> TASK PROMPT: From the data, copy out every line in which the word "stackoverflow" appears.

> INFORMATION SHOWN:
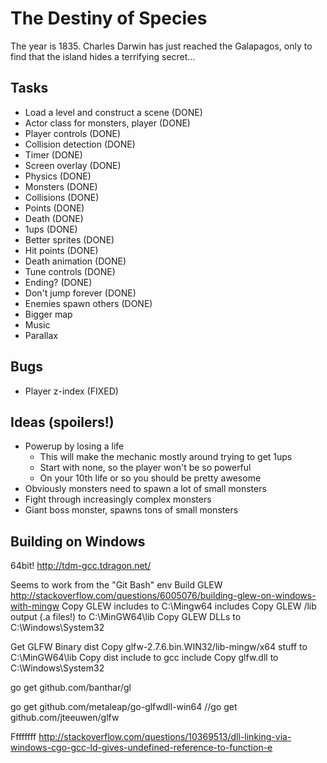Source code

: The Destiny of Species
======================

The year is 1835.  Charles Darwin has just reached the Galapagos, only to find
that the island hides a terrifying secret...

Tasks
-----
* Load a level and construct a scene (DONE)
* Actor class for monsters, player (DONE)
* Player controls (DONE)
* Collision detection (DONE)
* Timer (DONE)
* Screen overlay (DONE)
* Physics (DONE)
* Monsters (DONE)
* Collisions (DONE)
* Points (DONE)
* Death (DONE)
* 1ups (DONE)
* Better sprites (DONE)
* Hit points (DONE)
* Death animation (DONE)
* Tune controls (DONE)
* Ending? (DONE)
* Don't jump forever (DONE)
* Enemies spawn others (DONE)
* Bigger map
* Music
* Parallax

Bugs
----
* Player z-index (FIXED)

Ideas (spoilers!)
-----------------
* Powerup by losing a life
  * This will make the mechanic mostly around trying to get 1ups
  * Start with none, so the player won't be so powerful
  * On your 10th life or so you should be pretty awesome
* Obviously monsters need to spawn a lot of small monsters
* Fight through increasingly complex monsters
* Giant boss monster, spawns tons of small monsters

Building on Windows
-------------------
64bit!  http://tdm-gcc.tdragon.net/

Seems to work from the "Git Bash" env
Build GLEW
http://stackoverflow.com/questions/6005076/building-glew-on-windows-with-mingw
Copy GLEW includes to C:\Mingw64 includes
Copy GLEW /lib output (.a files!) to C:\MinGW64\lib
Copy GLEW DLLs to C:\Windows\System32

Get GLFW
Binary dist
Copy glfw-2.7.6.bin.WIN32/lib-mingw/x64 stuff  to C:\MinGW64\lib
Copy dist include to gcc include
Copy glfw.dll to C:\Windows\System32

go get github.com/banthar/gl

go get github.com/metaleap/go-glfwdll-win64
//go get github.com/jteeuwen/glfw


Ffffffff http://stackoverflow.com/questions/10369513/dll-linking-via-windows-cgo-gcc-ld-gives-undefined-reference-to-function-e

> THE ANSWER:
http://stackoverflow.com/questions/6005076/building-glew-on-windows-with-mingw
Ffffffff http://stackoverflow.com/questions/10369513/dll-linking-via-windows-cgo-gcc-ld-gives-undefined-reference-to-function-e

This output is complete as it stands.